Monty learned from his surviving brother that their father, Izrael Kuper, and their older sister, both died of starvation, in the winter of 1941, in the Lodz Ghetto. And, according to family folklore, my father always maintained that his mother, Cutla Bryks-Kuper, and his other siblings were all deported sometime in 1942, to Auschwitz-Birkenau Extermination Camp. It was there – he believed – they met their final horrific fate, as did so many other of his boyhood friends and members of his extended family that forever erased any tangible evidence of their existence from the pages of history.

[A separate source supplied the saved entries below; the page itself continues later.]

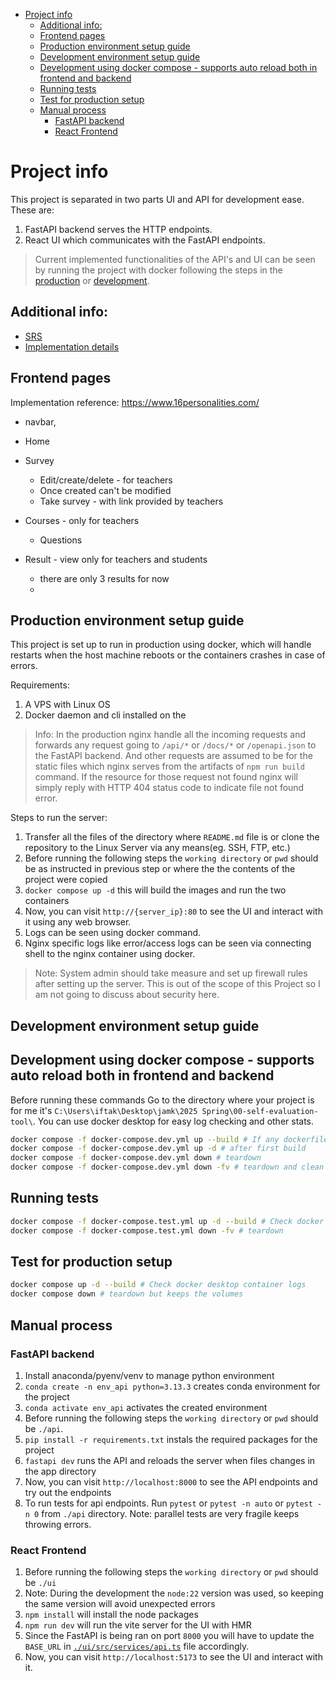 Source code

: - [Project info](#project-info)
  - [Additional info:](#additional-info)
  - [Frontend pages](#frontend-pages)
  - [Production environment setup guide](#production-environment-setup-guide)
  - [Development environment setup guide](#development-environment-setup-guide)
  - [Development using docker compose - supports auto reload both in frontend and backend](#development-using-docker-compose---supports-auto-reload-both-in-frontend-and-backend)
  - [Running tests](#running-tests)
  - [Test for production setup](#test-for-production-setup)
  - [Manual process](#manual-process)
    - [FastAPI backend](#fastapi-backend)
    - [React Frontend](#react-frontend)


# Project info

This project is separated in two parts UI and API for development ease. These are:
1. FastAPI backend serves the HTTP endpoints.
2. React UI which communicates with the FastAPI endpoints.

> Current implemented functionalities of the API's and UI can be seen by running the project with docker following the steps in the [production](#production-environment-setup-guide) or [development](#development-environment-setup-guide).

## Additional info:
- [SRS](./SRS.md)
- [Implementation details](./ImplementationSection.md)



## Frontend pages
Implementation reference: https://www.16personalities.com/
- navbar, 

- Home
- Survey
  - Edit/create/delete - for teachers
  - Once created can't be modified
  - Take survey - with link provided by teachers

- Courses - only for teachers
  - Questions

- Result - view only for teachers and students
  - there are only 3 results for now
  - 


## Production environment setup guide
This project is set up to run in production using docker, which will handle restarts when the host machine reboots or the containers crashes in case of errors.

Requirements:
1. A VPS with Linux OS
2. Docker daemon and cli installed on the

> Info: In the production nginx handle all the incoming requests and forwards any request going to `/api/*` or `/docs/*` or `/openapi.json` to the FastAPI backend. And other requests are assumed to be for the static files which nginx serves from the artifacts of `npm run build` command. If the resource for those request not found nginx will simply reply with HTTP 404 status code to indicate file not found error.

Steps to run the server:
1. Transfer all the files of the directory where `README.md` file is or clone the repository to the Linux Server via any means(eg. SSH, FTP, etc.)
2. Before running the following steps the `working directory` or `pwd` should be as instructed in previous step or where the the contents of the project were copied
3. `docker compose up -d` this will build the images and run the two containers
4. Now, you can visit `http://{server_ip}:80` to see the UI and interact with it using any web browser.
5. Logs can be seen using docker command.
6. Nginx specific logs like error/access logs can be seen via connecting shell to the nginx container using docker.


> Note: System admin should take measure and set up firewall rules after setting up the server. This is out of the scope of this Project so I am not going to discuss about security here.


## Development environment setup guide

## Development using docker compose - supports auto reload both in frontend and backend
Before running these commands Go to the directory where your project is for me it's `C:\Users\iftak\Desktop\jamk\2025 Spring\00-self-evaluation-tool\`. You can use docker desktop for easy log checking and other stats.

```bash
docker compose -f docker-compose.dev.yml up --build # If any dockerfile is changed and required for the first time
docker compose -f docker-compose.dev.yml up -d # after first build
docker compose -f docker-compose.dev.yml down # teardown
docker compose -f docker-compose.dev.yml down -fv # teardown and clean up volumes
```

## Running tests
```bash
docker compose -f docker-compose.test.yml up -d --build # Check docker desktop container logs
docker compose -f docker-compose.test.yml down -fv # teardown
```

## Test for production setup
```bash
docker compose up -d --build # Check docker desktop container logs
docker compose down # teardown but keeps the volumes
```


## Manual process

### FastAPI backend

1. Install anaconda/pyenv/venv to manage python environment
3. `conda create -n env_api python=3.13.3` creates conda environment for the project
4. `conda activate env_api` activates the created environment
5. Before running the following steps the `working directory` or `pwd` should be `./api`.
6. `pip install -r requirements.txt` instals the required packages for the project
7. `fastapi dev` runs the API and reloads the server when files changes in the app directory
8. Now, you can visit `http://localhost:8000` to see the API endpoints and try out the endpoints
9. To run tests for api endpoints. Run `pytest` or `pytest -n auto` or `pytest -n 0` from `./api` directory. Note: parallel tests are very fragile keeps throwing errors.

### React Frontend

1. Before running the following steps the `working directory` or `pwd` should be `./ui`
2. Note: During the development the `node:22` version was used, so keeping the same version will avoid unexpected errors
3. `npm install` will install the node packages
4. `npm run dev` will run the vite server for the UI with HMR
5. Since the FastAPI is being ran on port `8000` you will have to update the `BASE_URL` in [`./ui/src/services/api.ts`](./ui/src/services/api.ts#L6) file accordingly.
6. Now, you can visit `http://localhost:5173` to see the UI and interact with it.
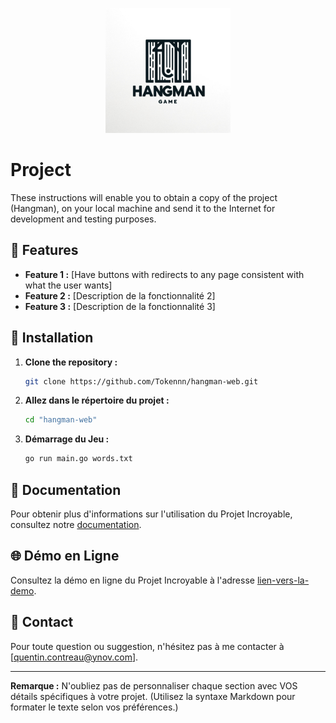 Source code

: <p align="center">
  <img src="/static/okay.jpg"  width="200">
</p>

# Project

These instructions will enable you to obtain a copy of the project (Hangman), on your local machine and send it to the Internet for development and testing purposes.

## 🌟 Features

- **Feature 1 :** [Have buttons with redirects to any page consistent with what the user wants]
- **Feature 2 :** [Description de la fonctionnalité 2]
- **Feature 3 :** [Description de la fonctionnalité 3]

## 🚀 Installation

1. **Clone the repository :**
    ```bash
    git clone https://github.com/Tokennn/hangman-web.git
    ```

2. **Allez dans le répertoire du projet :**
    ```bash
    cd "hangman-web"
    ```

3. **Démarrage du Jeu :**
    ```bash
    go run main.go words.txt
    ```

## 📖 Documentation

Pour obtenir plus d'informations sur l'utilisation du Projet Incroyable, consultez notre [documentation](lien-vers-la-doc).

## 🌐 Démo en Ligne

Consultez la démo en ligne du Projet Incroyable à l'adresse [lien-vers-la-demo](lien-vers-la-demo).


## 📧 Contact

Pour toute question ou suggestion, n'hésitez pas à me contacter à [quentin.contreau@ynov.com].

---

**Remarque :** N'oubliez pas de personnaliser chaque section avec VOS détails spécifiques à votre projet. (Utilisez la syntaxe Markdown pour formater le texte selon vos préférences.)
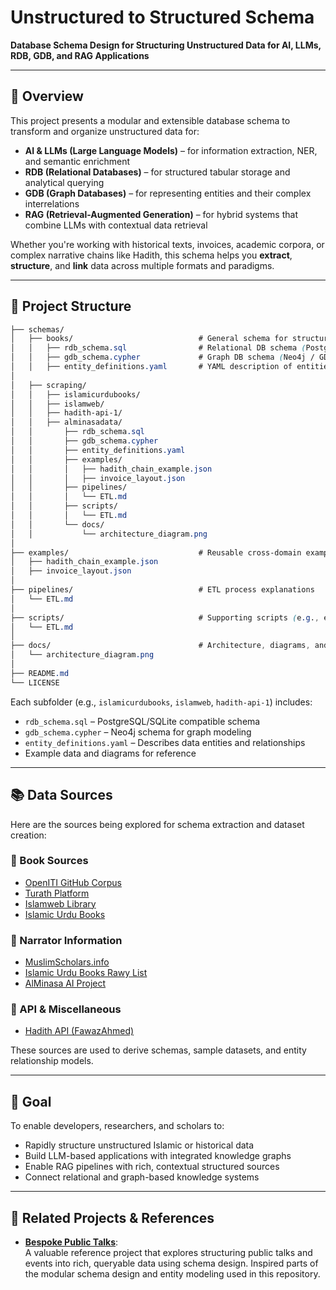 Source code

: # Unstructured to Structured Schema

**Database Schema Design for Structuring Unstructured Data for AI, LLMs, RDB, GDB, and RAG Applications**

---

## 📌 Overview

This project presents a modular and extensible database schema to transform and organize unstructured data for:

- **AI & LLMs (Large Language Models)** – for information extraction, NER, and semantic enrichment  
- **RDB (Relational Databases)** – for structured tabular storage and analytical querying  
- **GDB (Graph Databases)** – for representing entities and their complex interrelations  
- **RAG (Retrieval-Augmented Generation)** – for hybrid systems that combine LLMs with contextual data retrieval

Whether you're working with historical texts, invoices, academic corpora, or complex narrative chains like Hadith, this schema helps you **extract**, **structure**, and **link** data across multiple formats and paradigms.

---

## 🧱 Project Structure

```css
├── schemas/
│   ├── books/                            # General schema for structuring book data
│   │   ├── rdb_schema.sql                # Relational DB schema (PostgreSQL / SQLite)
│   │   ├── gdb_schema.cypher             # Graph DB schema (Neo4j / GDB compatible)
│   │   ├── entity_definitions.yaml       # YAML description of entities and relationships
│
│   ├── scraping/
│   │   ├── islamicurdubooks/
│   │   ├── islamweb/
│   │   ├── hadith-api-1/
│   │   ├── alminasadata/
│   │       ├── rdb_schema.sql
│   │       ├── gdb_schema.cypher
│   │       ├── entity_definitions.yaml
│   │       ├── examples/
│   │       │   ├── hadith_chain_example.json
│   │       │   ├── invoice_layout.json
│   │       ├── pipelines/
│   │       │   └── ETL.md
│   │       ├── scripts/
│   │       │   └── ETL.md
│   │       └── docs/
│   │           └── architecture_diagram.png
│
├── examples/                             # Reusable cross-domain example inputs
│   ├── hadith_chain_example.json
│   ├── invoice_layout.json
│
├── pipelines/                            # ETL process explanations
│   └── ETL.md
│
├── scripts/                              # Supporting scripts (e.g., extraction, conversion)
│   └── ETL.md
│
├── docs/                                 # Architecture, diagrams, and developer notes
│   └── architecture_diagram.png
│
├── README.md
└── LICENSE
```

Each subfolder (e.g., `islamicurdubooks`, `islamweb`, `hadith-api-1`) includes:

- `rdb_schema.sql` – PostgreSQL/SQLite compatible schema
- `gdb_schema.cypher` – Neo4j schema for graph modeling
- `entity_definitions.yaml` – Describes data entities and relationships
- Example data and diagrams for reference

---

## 📚 Data Sources

Here are the sources being explored for schema extraction and dataset creation:

### 📖 Book Sources
- [OpenITI GitHub Corpus](https://github.com/OpenITI/RELEASE/tree/v2023.1.8)
- [Turath Platform](https://app.turath.io/)
- [Islamweb Library](https://www.islamweb.net/ar/library/index.php?page=bookslist)
- [Islamic Urdu Books](https://islamicurdubooks.com/index.php)

### 👤 Narrator Information
- [MuslimScholars.info](https://muslimscholars.info/manage.php?submit=scholar&ID=3)
- [Islamic Urdu Books Rawy List](https://islamicurdubooks.com/hadith/rawylistcomplete.php?bookid=1&LFirstChar=%d8%a8)
- [AlMinasa AI Project](https://alminasa.ai/)

### 🔗 API & Miscellaneous
- [Hadith API (FawazAhmed)](https://github.com/fawazahmed0/hadith-api/)

These sources are used to derive schemas, sample datasets, and entity relationship models.

---

## 📌 Goal

To enable developers, researchers, and scholars to:

- Rapidly structure unstructured Islamic or historical data
- Build LLM-based applications with integrated knowledge graphs
- Enable RAG pipelines with rich, contextual structured sources
- Connect relational and graph-based knowledge systems

---

## 🔗 Related Projects & References

- [**Bespoke Public Talks**](https://github.com/bespoke-inc/bespoke-public-talks):  
  A valuable reference project that explores structuring public talks and events into rich, queryable data using schema design. Inspired parts of the modular schema design and entity modeling used in this repository.
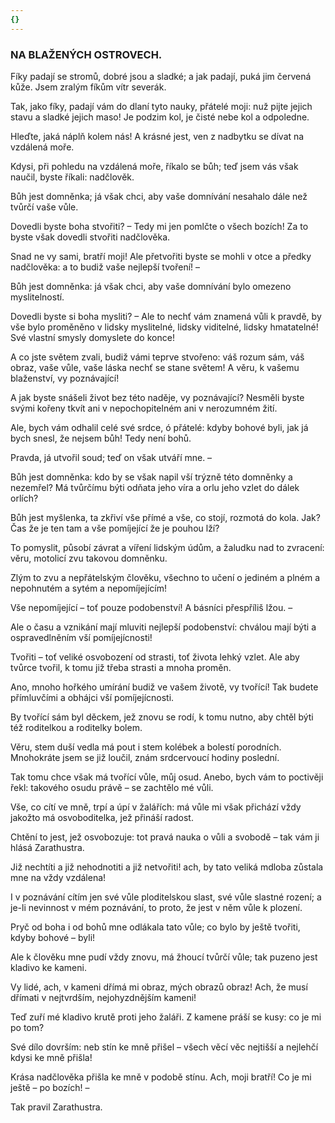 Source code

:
 ```yaml
---
{}
---
```


### NA BLAŽENÝCH OSTROVECH.

Fíky padají se stromů, dobré jsou a sladké; a jak padají, puká jim červená kůže. Jsem zralým fíkům vítr severák. 

Tak, jako fíky, padají vám do dlaní tyto nauky, přátelé moji: nuž pijte jejich stavu a sladké jejich maso! Je podzim kol, je čisté nebe kol a odpoledne. 

Hleďte, jaká náplň kolem nás! A krásné jest, ven z nadbytku se dívat na vzdálená moře.

Kdysi, při pohledu na vzdálená moře, říkalo se bůh; teď jsem vás však naučil, byste říkali: nadčlověk. 

Bůh jest domněnka; já však chci, aby vaše domnívání nesahalo dále než tvůrčí vaše vůle. 

Dovedli byste boha stvořiti? – Tedy mi jen pomlčte o všech bozích! Za to byste však dovedli stvořiti nadčlověka. 

Snad ne vy sami, bratří moji! Ale přetvořiti byste se mohli v otce a předky nadčlověka: a to budiž vaše nejlepší tvoření! – 

Bůh jest domněnka: já však chci, aby vaše domnívání bylo omezeno myslitelností. 

Dovedli byste si boha mysliti? – Ale to nechť vám znamená vůli k pravdě, by vše bylo proměněno v lidsky myslitelné, lidsky viditelné, lidsky hmatatelné! Své vlastní smysly domyslete do konce!

A co jste světem zvali, budiž vámi teprve stvořeno: váš rozum sám, váš obraz, vaše vůle, vaše láska nechť se stane světem! A věru, k vašemu blaženství, vy poznávající! 

A jak byste snášeli život bez této naděje, vy poznávající? Nesměli byste svými kořeny tkvít ani v nepochopitelném ani v nerozumném žití.

Ale, bych vám odhalil celé své srdce, ó přátelé: kdyby bohové byli, jak já bych snesl, že nejsem bůh! Tedy není bohů. 

Pravda, já utvořil soud; teď on však utváří mne. – 

Bůh jest domněnka: kdo by se však napil vší trýzně této domněnky a nezemřel? Má tvůrčímu býti odňata jeho víra a orlu jeho vzlet do dálek orlích?

Bůh jest myšlenka, ta zkřiví vše přímé a vše, co stojí, rozmotá do kola. Jak? Čas že je ten tam a vše pomíjející že je pouhou lží?

To pomyslit, působí závrat a víření lidským údům, a žaludku nad to zvracení: věru, motolicí zvu takovou domněnku.

Zlým to zvu a nepřátelským člověku, všechno to učení o jediném a plném a nepohnutém a sytém a nepomíjejícím!

Vše nepomíjející – toť pouze podobenství! A básníci přespříliš lžou. –

Ale o času a vznikání mají mluviti nejlepší podobenství: chválou mají býti a ospravedlněním vší pomíjejícnosti!

Tvořiti – toť veliké osvobození od strasti, toť života lehký vzlet. Ale aby tvůrce tvořil, k tomu již třeba strasti a mnoha proměn.

Ano, mnoho hořkého umírání budiž ve vašem životě, vy tvořící! Tak budete přímluvčími a obhájci vší pomíjejícnosti.

By tvořící sám byl děckem, jež znovu se rodí, k tomu nutno, aby chtěl býti též roditelkou a roditelky bolem.

Věru, stem duší vedla má pout i stem kolébek a bolestí porodních. Mnohokráte jsem se již loučil, znám srdcervoucí hodiny poslední.

Tak tomu chce však má tvořící vůle, můj osud. Anebo, bych vám to poctivěji řekl: takového osudu právě – se zachtělo mé vůli.

Vše, co cítí ve mně, trpí a úpí v žalářích: má vůle mi však přichází vždy jakožto má osvoboditelka, jež přináší radost.

Chtění to jest, jež osvobozuje: tot pravá nauka o vůli a svobodě – tak vám ji hlásá Zarathustra.

Již nechtíti a již nehodnotiti a již netvořiti! ach, by tato veliká mdloba zůstala mne na vždy vzdálena!

I v poznávání cítím jen své vůle ploditelskou slast, své vůle slastné rození; a je-li nevinnost v mém poznávání, to proto, že jest v něm vůle k plození.

Pryč od boha i od bohů mne odlákala tato vůle; co bylo by ještě tvořiti, kdyby bohové – byli!

Ale k člověku mne pudí vždy znovu, má žhoucí tvůrčí vůle; tak puzeno jest kladivo ke kameni.

Vy lidé, ach, v kameni dřímá mi obraz, mých obrazů obraz! Ach, že musí dřímati v nejtvrdším, nejohyzdnějším kameni!

Teď zuří mé kladivo krutě proti jeho žaláři. Z kamene práší se kusy: co je mi po tom?

Své dílo dovrším: neb stín ke mně přišel – všech věcí věc nejtišší a nejlehčí kdysi ke mně přišla!

Krása nadčlověka přišla ke mně v podobě stínu. Ach, moji bratří! Co je mi ještě – po bozích! –

  

Tak pravil Zarathustra.
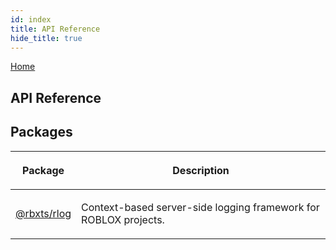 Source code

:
 ```yaml
---
id: index
title: API Reference
hide_title: true
---
```


[Home](./index.md)

## API Reference

## Packages

<table><thead><tr><th>

Package


</th><th>

Description


</th></tr></thead>
<tbody><tr><td>

[@rbxts/rlog](./rlog.md)


</td><td>

Context-based server-side logging framework for ROBLOX projects.


</td></tr>
</tbody></table> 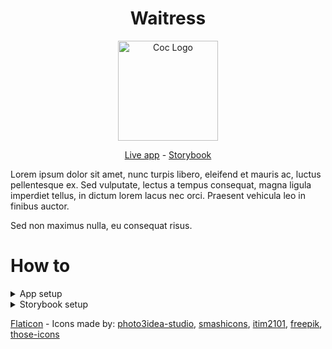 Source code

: <h1 align="center">Waitress</h1>
<p align="center">
  
  <a href="https://waitress.netlify.com">
    <img alt="Coc Logo" src="https://user-images.githubusercontent.com/9284273/77238711-80a67f00-6bb1-11ea-95e1-34f86746e8f3.png" height="160" />
  </a>
  <p align="center">
    <a href="https://waitress.netlify.com">Live app</a>
     -
    <a href="https://waitress-storybook.netlify.com">Storybook</a>
  </p>
</p>

Lorem ipsum dolor sit amet, nunc turpis libero, eleifend et mauris ac, luctus pellentesque ex. Sed vulputate, lectus a tempus consequat, magna ligula imperdiet tellus, in dictum lorem lacus nec orci. Praesent vehicula leo in finibus auctor.

Sed non maximus nulla, eu consequat risus.

# How to 
<details>
  <summary>App setup</summary>
  
  ## Install dependencies
  Yarn knowledge is required for running this project [getting started with yarn](https://yarnpkg.com/getting-started)
  ```
  yarn install
  ```
  
  ## Run

  ### Compiles and hot-reloads for development
  You can look at [localhost:8080](http://localhost:8080) to see the app
  ```
  yarn serve
  ```
  
  ## Build
  
  ### Compiles and minifies for production
  A folder will be created in root path named `dist`
  ```
  yarn run build
  ```
  
  ## Test
  
  ### Run your end to end tests
  For this test im using [cypress](https://www.cypress.io)
  ```
  yarn test:e2e
  ```
  
  ### Run your unit tests
  For this test im using [jest](https://jestjs.io)
  ```
  yarn test:unit --watch (optional)
  ```
  
  ## Linter
  
  ### Lints and fixes files
  ```
  yarn lint
  ```
</details>

<details>
  <summary>Storybook setup</summary>
  
  ## Install dependencies
  Yarn knowledge is required for running this project [getting started with yarn](https://yarnpkg.com/getting-started)
  ```
  yarn install
  ```
  
  ## Run

  #### Compiles and hot-reloads for development
  You can look at [localhost:6006](http://localhost:6006) to see the storybook
  ```
  yarn storybook
  ```
  
  ## Build
  
  ### Compiles and minifies for production
  A folder will be created in root path named `storybook-static`
  ```
  yarn build-storybook
  ```
  
  ## Linter
  
  ### Lints and fixes files
  ```
  yarn lint
  ```
</details>

[Flaticon](https://www.flaticon.com) - Icons made by:
[photo3idea-studio](https://www.flaticon.com/authors/photo3idea-studio),
[smashicons](https://www.flaticon.com/authors/smashicons), 
[itim2101](https://www.flaticon.com/authors/itim2101), 
[freepik](https://www.flaticon.com/authors/freepik), 
[those-icons](https://www.flaticon.com/authors/those-icons)
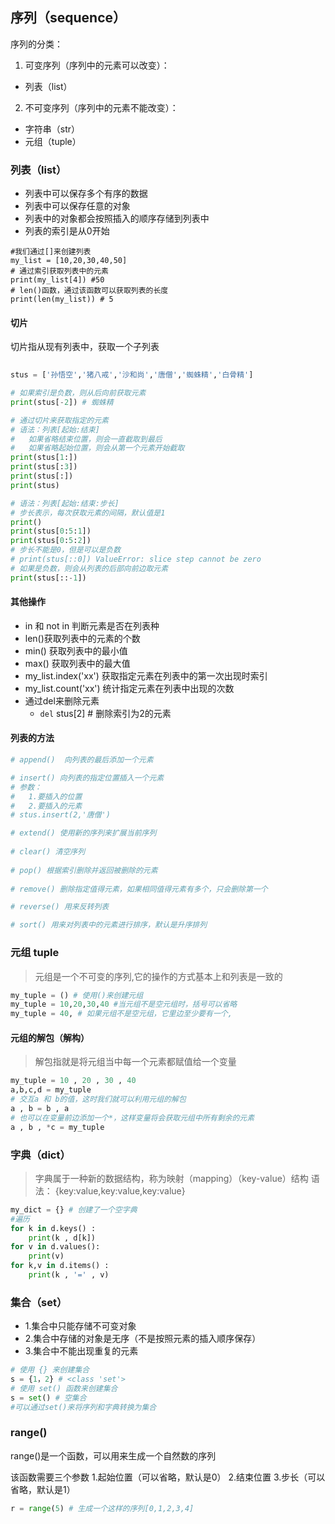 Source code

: ## 序列（sequence）

序列的分类：
1. 可变序列（序列中的元素可以改变）：
  + 列表（list）
2. 不可变序列（序列中的元素不能改变）：
  + 字符串（str）    
  + 元组（tuple）


### 列表（list）

+ 列表中可以保存多个有序的数据
+ 列表中可以保存任意的对象
+ 列表中的对象都会按照插入的顺序存储到列表中
+ 列表的索引是从0开始
```pyhotn
#我们通过[]来创建列表
my_list = [10,20,30,40,50]
# 通过索引获取列表中的元素
print(my_list[4]) #50
# len()函数，通过该函数可以获取列表的长度
print(len(my_list)) # 5
```

#### 切片

切片指从现有列表中，获取一个子列表

```python
 
stus = ['孙悟空','猪八戒','沙和尚','唐僧','蜘蛛精','白骨精']

# 如果索引是负数，则从后向前获取元素
print(stus[-2]) # 蜘蛛精

# 通过切片来获取指定的元素
# 语法：列表[起始:结束] 
#   如果省略结束位置，则会一直截取到最后
#   如果省略起始位置，则会从第一个元素开始截取
print(stus[1:])
print(stus[:3])
print(stus[:])
print(stus)

# 语法：列表[起始:结束:步长] 
# 步长表示，每次获取元素的间隔，默认值是1
print()
print(stus[0:5:1])
print(stus[0:5:2])
# 步长不能是0，但是可以是负数
# print(stus[::0]) ValueError: slice step cannot be zero
# 如果是负数，则会从列表的后部向前边取元素
print(stus[::-1])

```
    
#### 其他操作

+ in 和 not in 判断元素是否在列表种
+ len()获取列表中的元素的个数
+ min() 获取列表中的最小值
+ max() 获取列表中的最大值
+ my_list.index('xx') 获取指定元素在列表中的第一次出现时索引
+ my_list.count('xx') 统计指定元素在列表中出现的次数
+ 通过del来删除元素
    - `del` stus[2] # 删除索引为2的元素

#### 列表的方法

```python
# append()  向列表的最后添加一个元素

# insert() 向列表的指定位置插入一个元素
# 参数：
#   1.要插入的位置
#   2.要插入的元素
# stus.insert(2,'唐僧')

# extend() 使用新的序列来扩展当前序列
 
# clear() 清空序列
 
# pop() 根据索引删除并返回被删除的元素
 
# remove() 删除指定值得元素，如果相同值得元素有多个，只会删除第一个

# reverse() 用来反转列表

# sort() 用来对列表中的元素进行排序，默认是升序排列
```




### 元组 tuple
> 元组是一个不可变的序列,它的操作的方式基本上和列表是一致的

```python
my_tuple = () # 使用()来创建元组
my_tuple = 10,20,30,40 #当元组不是空元组时，括号可以省略
my_tuple = 40, # 如果元组不是空元组，它里边至少要有一个,
```
#### 元组的解包（解构）
> 解包指就是将元组当中每一个元素都赋值给一个变量
```python
my_tuple = 10 , 20 , 30 , 40
a,b,c,d = my_tuple
# 交互a 和 b的值，这时我们就可以利用元组的解包
a , b = b , a
# 也可以在变量前边添加一个*，这样变量将会获取元组中所有剩余的元素
a , b , *c = my_tuple
```



### 字典（dict）
> 字典属于一种新的数据结构，称为映射（mapping）（key-value）结构
> 语法： {key:value,key:value,key:value}
```python
my_dict = {} # 创建了一个空字典
#遍历
for k in d.keys() :
    print(k , d[k])
for v in d.values():
    print(v)
for k,v in d.items() :
    print(k , '=' , v)
```

   

### 集合（set）

+ 1.集合中只能存储不可变对象
+ 2.集合中存储的对象是无序（不是按照元素的插入顺序保存）
+ 3.集合中不能出现重复的元素
```python
# 使用 {} 来创建集合
s = {1，2} # <class 'set'>
# 使用 set() 函数来创建集合
s = set() # 空集合
#可以通过set()来将序列和字典转换为集合
```



### range()
range()是一个函数，可以用来生成一个自然数的序列

该函数需要三个参数
        1.起始位置（可以省略，默认是0）
        2.结束位置
        3.步长（可以省略，默认是1）
```python
r = range(5) # 生成一个这样的序列[0,1,2,3,4]
```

In February, 1940, when the German Waffen-SS began their roundup of Lodz’s Jewish population five months after the initial invasion and occupation of Poland by the Third Reich, my father, along with several friends from school, were already on their way to the eastern frontier of Poland that was now under the control of the Soviet Union. As a result of the political alignment between Nazi Germany and the Soviet Union, a non-aggression pact was negotiated between these two divergent ideologues that carved up and annexed Poland, for their own geopolitical and ideological objectives. It was in the town of Kovel (now in present-day Ukraine), where Monty and his friends found refuge, and where they were dealing in black market goods to other displaced Polish, Jewish, Russian, and other Slavic refugees who were also seeking sanctuary from the oppressive hand of German National Socialism. However, Monty was soon approached by the occupying Soviets, who insisted that he become patriated into the ranks of Soviet citizenship and a member of the Communist Party in exchange for asylum. 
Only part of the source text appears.